Note again that these are purely demographic estimates of trend growth. Ie, they’re better thought of as summary measures of demographic headwinds than numerical projections of expected real growth rates. You can download our estimates for all nations from here.
For the United States, our central estimates suggest that trend growth will fall from 1.9% in 2022, to 1.1% in 2030, 0.7% in 2040, and 0.6% in 2050. So, the demographic headwinds promised by Pradhan and Goodhart may already be working in the background. They are set to intensify for decades to come.
Demographic headwinds thus emerge as a major challenge for the foreseeable future. Indeed, they threaten to upend political economies worldwide and combine with the climate crisis to yield tremendous instability. I will have more to say on the political economy implications after I have had time to digest these striking numbers.
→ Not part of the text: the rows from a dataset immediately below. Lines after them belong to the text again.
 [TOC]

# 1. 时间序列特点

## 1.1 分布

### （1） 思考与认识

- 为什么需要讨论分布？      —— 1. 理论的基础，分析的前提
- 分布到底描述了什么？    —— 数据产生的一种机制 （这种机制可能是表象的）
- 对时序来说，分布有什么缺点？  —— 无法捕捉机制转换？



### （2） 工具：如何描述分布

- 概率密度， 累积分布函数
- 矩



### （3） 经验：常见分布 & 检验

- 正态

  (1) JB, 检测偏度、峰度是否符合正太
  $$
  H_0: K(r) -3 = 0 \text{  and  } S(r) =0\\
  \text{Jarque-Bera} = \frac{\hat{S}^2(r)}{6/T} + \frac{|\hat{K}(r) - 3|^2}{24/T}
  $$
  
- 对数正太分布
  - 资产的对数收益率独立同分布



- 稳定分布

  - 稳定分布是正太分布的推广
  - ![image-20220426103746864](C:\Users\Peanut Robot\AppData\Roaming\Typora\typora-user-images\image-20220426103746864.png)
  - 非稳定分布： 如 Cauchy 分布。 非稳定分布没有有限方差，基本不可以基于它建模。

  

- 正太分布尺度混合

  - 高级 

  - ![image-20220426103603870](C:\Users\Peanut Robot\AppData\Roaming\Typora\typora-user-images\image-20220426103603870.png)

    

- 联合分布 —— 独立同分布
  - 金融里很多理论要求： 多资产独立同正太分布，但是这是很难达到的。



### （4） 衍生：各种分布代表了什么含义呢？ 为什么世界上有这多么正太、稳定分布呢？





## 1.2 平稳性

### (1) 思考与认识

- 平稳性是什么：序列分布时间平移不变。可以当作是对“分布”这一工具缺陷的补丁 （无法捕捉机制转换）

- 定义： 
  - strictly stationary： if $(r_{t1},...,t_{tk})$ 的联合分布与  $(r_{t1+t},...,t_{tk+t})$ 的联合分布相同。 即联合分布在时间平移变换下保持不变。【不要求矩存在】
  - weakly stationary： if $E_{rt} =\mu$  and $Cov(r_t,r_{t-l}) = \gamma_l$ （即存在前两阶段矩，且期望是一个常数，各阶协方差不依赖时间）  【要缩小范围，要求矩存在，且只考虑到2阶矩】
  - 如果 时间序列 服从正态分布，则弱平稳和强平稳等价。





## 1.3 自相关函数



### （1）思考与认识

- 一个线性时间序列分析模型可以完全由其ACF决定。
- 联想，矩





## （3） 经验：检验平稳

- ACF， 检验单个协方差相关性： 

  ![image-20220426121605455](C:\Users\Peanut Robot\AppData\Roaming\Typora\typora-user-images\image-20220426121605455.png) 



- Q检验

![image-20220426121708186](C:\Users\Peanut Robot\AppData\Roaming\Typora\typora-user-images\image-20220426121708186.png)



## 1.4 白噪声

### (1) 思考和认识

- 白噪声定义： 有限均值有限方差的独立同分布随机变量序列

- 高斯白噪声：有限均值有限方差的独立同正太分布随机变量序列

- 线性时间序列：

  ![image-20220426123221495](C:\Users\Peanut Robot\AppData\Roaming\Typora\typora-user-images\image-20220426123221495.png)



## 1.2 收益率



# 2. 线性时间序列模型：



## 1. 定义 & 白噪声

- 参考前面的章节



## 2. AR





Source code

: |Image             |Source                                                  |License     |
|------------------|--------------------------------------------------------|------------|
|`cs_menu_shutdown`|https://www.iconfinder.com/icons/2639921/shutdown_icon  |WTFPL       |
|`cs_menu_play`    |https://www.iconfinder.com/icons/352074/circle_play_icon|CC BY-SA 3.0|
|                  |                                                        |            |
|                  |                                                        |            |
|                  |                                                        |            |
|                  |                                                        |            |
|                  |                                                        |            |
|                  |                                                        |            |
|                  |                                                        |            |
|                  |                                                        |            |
I'm originally an economist who focused on Japan and have looked at demographics for years. There are lots of potential causal channels, lower investment, the thinning of markets for specialized labor and physical inputs, lots of abandoned housing (and even universities!) and the unwinding of economies of scale. However, I know of no work that tries to disentangle such potential mechanisms, admittedly I've not looked. It's not that there isn't dynamism in various industries / geographies in Japan, it's that I've seen no evidence it will move the needle. It might be better if policy didn't add additional headwinds, but IMHO Abenomics never moved beyond slogans. Anyway, a large slowdown in growth that links back to (or at least correlates with) demographics is to me common sense.
However, contrary to the book title, in Japan I don't see a link from demographics to rising real wages, waning inequality or inflation. If anything, the last 20 years suggest the latter two are made worse, greater inequality and deflation, and precious little growth in real consumption. The regressions reported here though don't address those claims, they're specific to aggregate growth, so these comments are an aside.
Thanks very interesting! But an R2 below 0,2 seems low. How does that affect your conclusions?